DvR vs RSMLT vs VRRP

Jay2009
New Contributor

Currently going through a dev exercise. I will be using DvR in the DC. a Discussion came up as why not use it for campus access as well. I would not have any leaf nodes on the campus access, just 4 controllers. Looking for any advice on why I should or should not go that route.

1 ACCEPTED SOLUTION

Ludovico_Steven
Extreme Employee

Seems I have been summoned! Not sure I am the DVR guru, but will give a shot at it!

You can use DVR on any VSP, bar the XA1400; the VSP8600 also just got DVR controller support in 8.0

DVR was initially designed for Data Center operation but can also be used in the Campus and will become much more widely used in the Campus with the new unified edge platforms running in VOSS mode (5520, 5420).
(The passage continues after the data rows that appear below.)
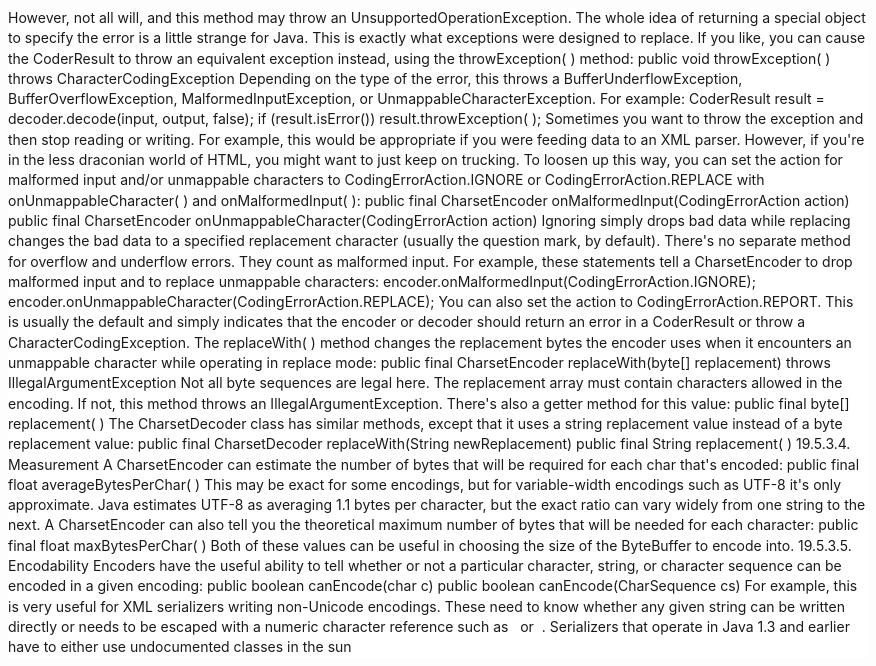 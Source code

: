 However, not all will, and this method may throw an UnsupportedOperationException.
The whole idea of returning a special object to specify the error is a little strange for
Java. This is exactly what exceptions were designed to replace. If you like, you can
cause the CoderResult to throw an equivalent exception instead, using the
throwException( ) method:
public void throwException( ) throws CharacterCodingException
Depending on the type of the error, this throws a BufferUnderflowException,
BufferOverflowException, MalformedInputException, or UnmappableCharacterException. For
example:
CoderResult result = decoder.decode(input, output, false);
if (result.isError()) result.throwException( );
Sometimes you want to throw the exception and then stop reading or writing. For
example, this would be appropriate if you were feeding data to an XML parser.
However, if you're in the less draconian world of HTML, you might want to just keep
on trucking. To loosen up this way, you can set the action for malformed input and/or
unmappable characters to CodingErrorAction.IGNORE or CodingErrorAction.REPLACE with
onUnmappableCharacter( ) and onMalformedInput( ):
public final CharsetEncoder onMalformedInput(CodingErrorAction action)
public final CharsetEncoder onUnmappableCharacter(CodingErrorAction
action)
Ignoring simply drops bad data while replacing changes the bad data to a specified
replacement character (usually the question mark, by default). There's no separate
method for overflow and underflow errors. They count as malformed input. For
example, these statements tell a CharsetEncoder to drop malformed input and to
replace unmappable characters:
encoder.onMalformedInput(CodingErrorAction.IGNORE);
encoder.onUnmappableCharacter(CodingErrorAction.REPLACE);
You can also set the action to CodingErrorAction.REPORT. This is usually the default and
simply indicates that the encoder or decoder should return an error in a CoderResult or
throw a CharacterCodingException.
The replaceWith( ) method changes the replacement bytes the encoder uses when it
encounters an unmappable character while operating in replace mode:
public final CharsetEncoder replaceWith(byte[] replacement)
throws IllegalArgumentException
Not all byte sequences are legal here. The replacement array must contain
characters allowed in the encoding. If not, this method throws an
IllegalArgumentException.
There's also a getter method for this value:
public final byte[] replacement( )
The CharsetDecoder class has similar methods, except that it uses a string replacement
value instead of a byte replacement value:
public final CharsetDecoder replaceWith(String newReplacement)
public final String replacement( )
19.5.3.4. Measurement
A CharsetEncoder can estimate the number of bytes that will be required for each char
that's encoded:
public final float averageBytesPerChar( )
This may be exact for some encodings, but for variable-width encodings such as
UTF-8 it's only approximate. Java estimates UTF-8 as averaging 1.1 bytes per
character, but the exact ratio can vary widely from one string to the next.
A CharsetEncoder can also tell you the theoretical maximum number of bytes that will
be needed for each character:
public final float maxBytesPerChar( )
Both of these values can be useful in choosing the size of the ByteBuffer to encode
into.
19.5.3.5. Encodability
Encoders have the useful ability to tell whether or not a particular character, string,
or character sequence can be encoded in a given encoding:
public boolean canEncode(char c)
public boolean canEncode(CharSequence cs)
For example, this is very useful for XML serializers writing non-Unicode encodings.
These need to know whether any given string can be written directly or needs to be
escaped with a numeric character reference such as &#xA0; or &#160;. Serializers that
operate in Java 1.3 and earlier have to either use undocumented classes in the sun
The benefits of DVR are around 2 main areas:

  1. Optimized shortest path for IP routed traffic entering the network on an access FC-enabled node (BEB). This would be a DVR-Leaf, which remains a L2 access switch from a config perspective but actually owns the DVR MAC and does L3 in the dataplane for any incomming traffic destined to a DVR Gateway interface. The DVR gateway is distributed to the DVR Leaf access, and so routing can happen on the 1st hop, so you always get the shortest path (no more need to go reach some VRRP IP inside the fabric and then get routed from there)
    • In a campus design, if you have FA Proxy access switches and DVR Controller FA Servers, there is no difference between DVR and traditional VRRP with BackupMaster (or RSMLT-Edge); high bandwidth host-host East-West traffic is less common in the Campus, where most traffic will be North-South
    • But if you are going for a VSP to the edge Campus design (with 5520/5420) then using traditional VRRP and L2 BEB access becomes sub-optimal (VRRP Backup-Master does not work on NNI interconnects) and here you will need DVR for optimal performance and shortest path.
  2. Can solve traffic tromboning for traffic trying to reach the DVR IP subnets from far away. If you have DVR subnets which span geographically distant parts of the fabric (e.g. imagine 2 different Data Centers with the same server VLANs spanning both) then typically there will be a number (4 or more) VSP acting as L3 BEBs and advertizing the same IP subnet on the network. Under normal conditions distant traffic seeking to reach a host on that subnet will prefer to go to the nearest L3 BEB for that subnet, not the L3 BEB nearest to the destination host. Where that difference results in a sub-optimal forwarding path, DVR can help by allowing selected /32 host routes to get injected into the wider IP routing table. This mechanism works if DVR was deployed in different DVR Domains, so that a given host route will only be advertized by the DVR Controllers of the DVR Domain where that host actually resides. The need to leverage this capability will depend on the actual fabric topology and usually if WAN links are in use (not all networks have a need for it).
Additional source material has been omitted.